Session 5 - Apache Bahir

New project - Umbrella for Spark / Flink connectors
Connectors for Spark and Flink - MQTT, Akka, 0mq, Twitter, ActiveMQ, Flume, Reddis

Day 3

Keynotes

TensorFlow

Python / GPU + CPU
TensorFlow Playground - UI materializing layers (awesome)
Tensor flow for poets
Example with trying to predict asteroid collision with earth

Hadoop lessons learnt

Worth paying the price of standardisation upfront

Session 1 - Beam

Programming model for data flows (both batch and stream)

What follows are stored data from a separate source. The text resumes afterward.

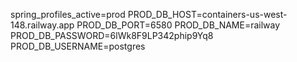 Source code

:spring_profiles_active=prod
PROD_DB_HOST=containers-us-west-148.railway.app
PROD_DB_PORT=6580
PROD_DB_NAME=railway
PROD_DB_PASSWORD=6lWk8F9LP342phip9Yq8
PROD_DB_USERNAME=postgres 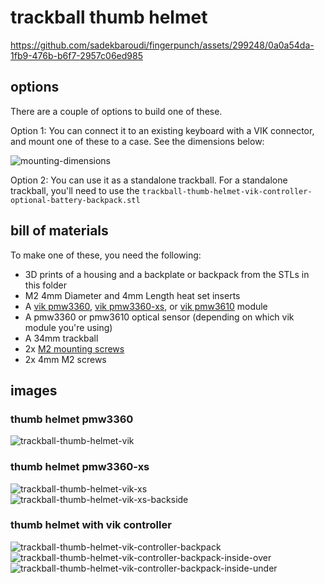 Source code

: # trackball thumb helmet

https://github.com/sadekbaroudi/fingerpunch/assets/299248/0a0a54da-1fb9-476b-b6f7-2957c06ed985

## options

There are a couple of options to build one of these.  

Option 1: You can connect it to an existing keyboard with a VIK connector, and mount one of these to a case. See the dimensions below:

![mounting-dimensions](images/mounting-dimensions.png)

Option 2: You can use it as a standalone trackball. For a standalone trackball, you'll need to use the `trackball-thumb-helmet-vik-controller-optional-battery-backpack.stl`

## bill of materials

To make one of these, you need the following:
* 3D prints of a housing and a backplate or backpack from the STLs in this folder
* M2 4mm Diameter and 4mm Length heat set inserts
* A [vik pmw3360](https://github.com/sadekbaroudi/vik/tree/master/pcb/pmw3360), [vik pmw3360-xs](https://github.com/sadekbaroudi/vik/tree/master/pcb/pmw3360-xs), or [vik pmw3610](https://github.com/sadekbaroudi/vik/tree/master/pcb/pmw3610) module
* A pmw3360 or pmw3610 optical sensor (depending on which vik module you're using)
* A 34mm trackball
* 2x [M2 mounting screws](images/M2-mounting-screws.png)
* 2x 4mm M2 screws

## images

### thumb helmet pmw3360

![trackball-thumb-helmet-vik](images/trackball-thumb-helmet-vik.png)  


### thumb helmet pmw3360-xs

![trackball-thumb-helmet-vik-xs](images/trackball-thumb-helmet-vik-xs.png) 
![trackball-thumb-helmet-vik-xs-backside](images/trackball-thumb-helmet-vik-xs-backside.png) 



### thumb helmet with vik controller

![trackball-thumb-helmet-vik-controller-backpack](images/trackball-thumb-helmet-vik-controller-backpack.png) 
![trackball-thumb-helmet-vik-controller-backpack-inside-over](images/trackball-thumb-helmet-vik-controller-backpack-inside-over.png) 
![trackball-thumb-helmet-vik-controller-backpack-inside-under](images/trackball-thumb-helmet-vik-controller-backpack-inside-under.png) 


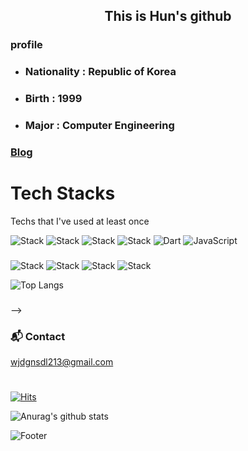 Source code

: <!-- ![header](https://capsule-render.vercel.app/api?type=slice&color=auto&height=150&section=header&text=wjdgnsdl213&fontSize=70) -->

<div align="center"><h2>
    This is Hun's github
</div>



### profile

  * ### Nationality : Republic of Korea

  * ### Birth : 1999

  * ### Major : Computer Engineering 

  ### [Blog](https://wjdgnsdl213.github.io)

# Tech Stacks

Techs that I've used at least once

![Stack](https://img.shields.io/badge/Python-3766AB?style=flat-square&logo=Python&logoColor=white)
![Stack](https://img.shields.io/badge/Java-007396?style=flat-square&logo=Java&logoColor=white)
![Stack](https://img.shields.io/badge/C++-00599C?style=flat-square&logo=C%2B%2B&logoColor=white)
![Stack](https://img.shields.io/badge/C-A8B9CC?style=flat-square&logo=C&logoColor=white)
![Dart](https://img.shields.io/badge/dart-%230175C2.svg?style=for-the-badge&logo=dart&logoColor=white)
![JavaScript](https://img.shields.io/badge/javascript-%23323330.svg?style=for-the-badge&logo=javascript&logoColor=%23F7DF1E)
    
###
![Stack](https://img.shields.io/badge/jupyter-FF8C00?style=flat-square&logo=jupyter&logoColor=white)
![Stack](https://img.shields.io/badge/GoogleColab-FFD700?style=flat-square&logo=GoogleColab&logoColor=black)
![Stack](https://img.shields.io/badge/VisualStudio-4b0082?style=flat-square&logo=VisualStudio&logoColor=white)
![Stack](https://img.shields.io/badge/VisualStudioCode-4169e1?style=flat-square&logo=VisualStudioCode&logoColor=white)



![Top Langs](https://github-readme-stats.vercel.app/api/top-langs/?username=wjdgnsdl213&layout=compact&theme=tokyonight)
###
-->

### 📬 Contact

wjdgnsdl213@gmail.com




# 
[![Hits](https://hits.seeyoufarm.com/api/count/incr/badge.svg?url=https%3A%2F%2Fgithub.com%2Fmjkmain&count_bg=%2379C83D&title_bg=%23555555&icon=&icon_color=%23E7E7E7&title=hits&edge_flat=false)](https://hits.seeyoufarm.com)

![Anurag's github stats](https://github-readme-stats.vercel.app/api?username=wjdgnsdl213&layout=compact&theme=nightowl)

![Footer](https://capsule-render.vercel.app/api?type=waving&color=auto&height=100&section=footer)
    
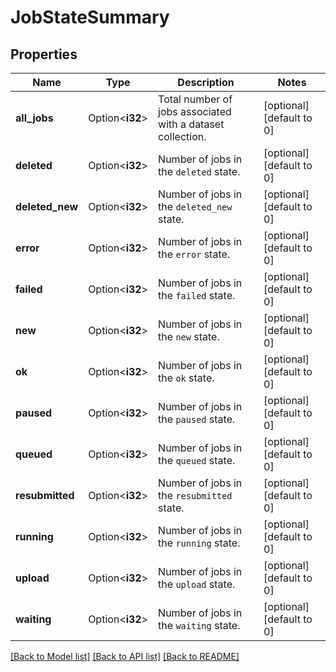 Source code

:# JobStateSummary

## Properties

Name | Type | Description | Notes
------------ | ------------- | ------------- | -------------
**all_jobs** | Option<**i32**> | Total number of jobs associated with a dataset collection. | [optional][default to 0]
**deleted** | Option<**i32**> | Number of jobs in the `deleted` state. | [optional][default to 0]
**deleted_new** | Option<**i32**> | Number of jobs in the `deleted_new` state. | [optional][default to 0]
**error** | Option<**i32**> | Number of jobs in the `error` state. | [optional][default to 0]
**failed** | Option<**i32**> | Number of jobs in the `failed` state. | [optional][default to 0]
**new** | Option<**i32**> | Number of jobs in the `new` state. | [optional][default to 0]
**ok** | Option<**i32**> | Number of jobs in the `ok` state. | [optional][default to 0]
**paused** | Option<**i32**> | Number of jobs in the `paused` state. | [optional][default to 0]
**queued** | Option<**i32**> | Number of jobs in the `queued` state. | [optional][default to 0]
**resubmitted** | Option<**i32**> | Number of jobs in the `resubmitted` state. | [optional][default to 0]
**running** | Option<**i32**> | Number of jobs in the `running` state. | [optional][default to 0]
**upload** | Option<**i32**> | Number of jobs in the `upload` state. | [optional][default to 0]
**waiting** | Option<**i32**> | Number of jobs in the `waiting` state. | [optional][default to 0]

[[Back to Model list]](../README.md#documentation-for-models) [[Back to API list]](../README.md#documentation-for-api-endpoints) [[Back to README]](../README.md)


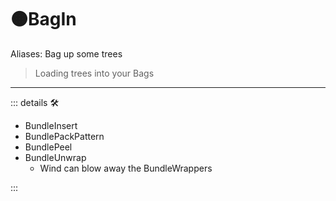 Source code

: # 🟠<motor>BagIn</motor>

Aliases: Bag up some trees

> Loading trees into your Bags

---

<!-- =================================================== -->
<!-- =================================================== -->
<!-- =================================================== -->
<!-- =================================================== -->
<!-- =================================================== -->
::: details 🛠

- BundleInsert
- BundlePackPattern
- BundlePeel
- BundleUnwrap
    - Wind can blow away the BundleWrappers

:::
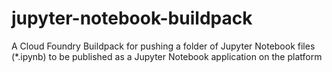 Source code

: # jupyter-notebook-buildpack
A Cloud Foundry Buildpack for pushing a folder of Jupyter Notebook files (*.ipynb) to be published as a Jupyter Notebook application on the platform
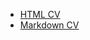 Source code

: * [HTML CV](https://denismark94.github.io/rsschool-cv/)
* [Markdown CV](https://denismark94.github.io/rsschool-cv/cv)
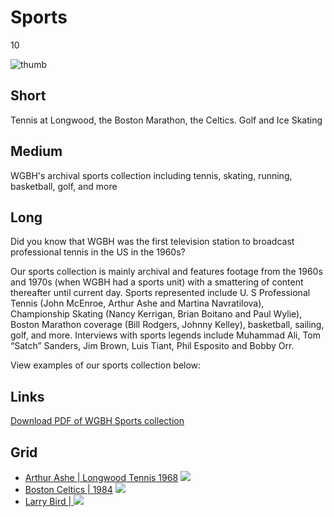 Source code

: # Sports

10

![thumb](https://s3.amazonaws.com/wgbhstocksales.org/content/collections/sports/BostonMarathon_01_348x196.png)


## Short

Tennis at Longwood, the Boston Marathon, the Celtics.
Golf and Ice Skating

## Medium

WGBH's archival sports collection including tennis, skating, running, basketball, golf, and more

## Long

Did you know that WGBH was the first television station to broadcast professional 
tennis in the US in the 1960s?  

Our sports collection is mainly archival and features footage from the 1960s 
and 1970s (when WGBH had a sports unit) with a smattering of content thereafter 
until current day.  Sports represented include U. S Professional Tennis (John McEnroe, 
Arthur Ashe and Martina Navratilova), Championship Skating (Nancy Kerrigan, Brian 
Boitano and Paul Wylie), Boston Marathon coverage (Bill Rodgers, Johnny Kelley), 
basketball, sailing, golf, and more.  Interviews with sports legends include Muhammad Ali, 
Tom “Satch” Sanders, Jim Brown, Luis Tiant, Phil Esposito and Bobby Orr.

View examples of our sports collection below: 

## Links

[Download PDF of WGBH Sports collection](https://s3.amazonaws.com/wgbhstocksales.org/content/collections/sports/sports.pdf)

## Grid

- [Arthur Ashe | Longwood Tennis 1968](http://openvault.wgbh.org/catalog/openvault:21221) ![](https://s3.amazonaws.com/wgbhstocksales.org/content/collections/sports/Arthur_02_348x196.png)
- [Boston Celtics | 1984](http://bostonlocaltv.org/catalog/V_NDG5U7DXICB6Q8H) ![](https://s3.amazonaws.com/wgbhstocksales.org/content/collections/sports/CelticsPride84_01_348x196.png)
- [Larry Bird | ](http://bostonlocaltv.org/catalog/V_LL4A6T3RKW47TPS) ![](https://s3.amazonaws.com/wgbhstocksales.org/content/collections/sports/LarryBird_03_348x192.png)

PCollection - Parallel collection of timestamped elements
Bounded / Unbounded PCollections (batch / stream)
Windowing builtin
Engine agnostic: Spark, Flink, GearPump, Apex

Session 2 - Kudu

Read/write as on hbase, and request analytics style
Fast analytics with changing data
Using columnar in memory format for fast analytics
Using random-read approach for fast retrieval/modification

Session 3 - Parquet in details

Cross-platform (Support for Python and C++
Columnar: Vectorized operation, small footprint, predicate push-down
Frameworks: Hive, impala, drill, presto, spark, python pandas !!!
nested-data (from Dremel)- Blog paper from twitter
How is it built:
- File
  - Row group (unit of paralelisation) - Stats (for fast predicate resolution)
    - Columns chunks
      - pages - Stats
Having stats allow fast filtering - data gathering for specific queries (range, etc)
Encoding:
- RLE+BitPacking on dictionary
- Dictionary - Plain or RLE (repetitions!) (dictionary and data stored separately - different pages)
Compression:
- Not a lot of gain since data is already compressed
- use snappy by default for fast decompression)
- Compression at page level - makes predicate and stats usage possible without decompression - So great :)
Predicate pushdown - only decode/transfer needed data (columns needed, rows from stats)

Ideas and discussions

Kafka

1) Kafka manager UI (Yahoo) - https://github.com/yahoo/kafka-manager

2) Chaperone - new tool to be released from Uber (partition rebalancing and failure scenario prediction)

3) uReplicatior - Alternative to MirrorMaker based on Apache Helix - https://eng.uber.com/ureplicator/

4) Uber config:

- Smart clients ---> Kafka Broker HTTP Proxy ---> Kafka Brokers

- The HTTP layer guarantees to have simpler clients not aware of the Kafka protocol.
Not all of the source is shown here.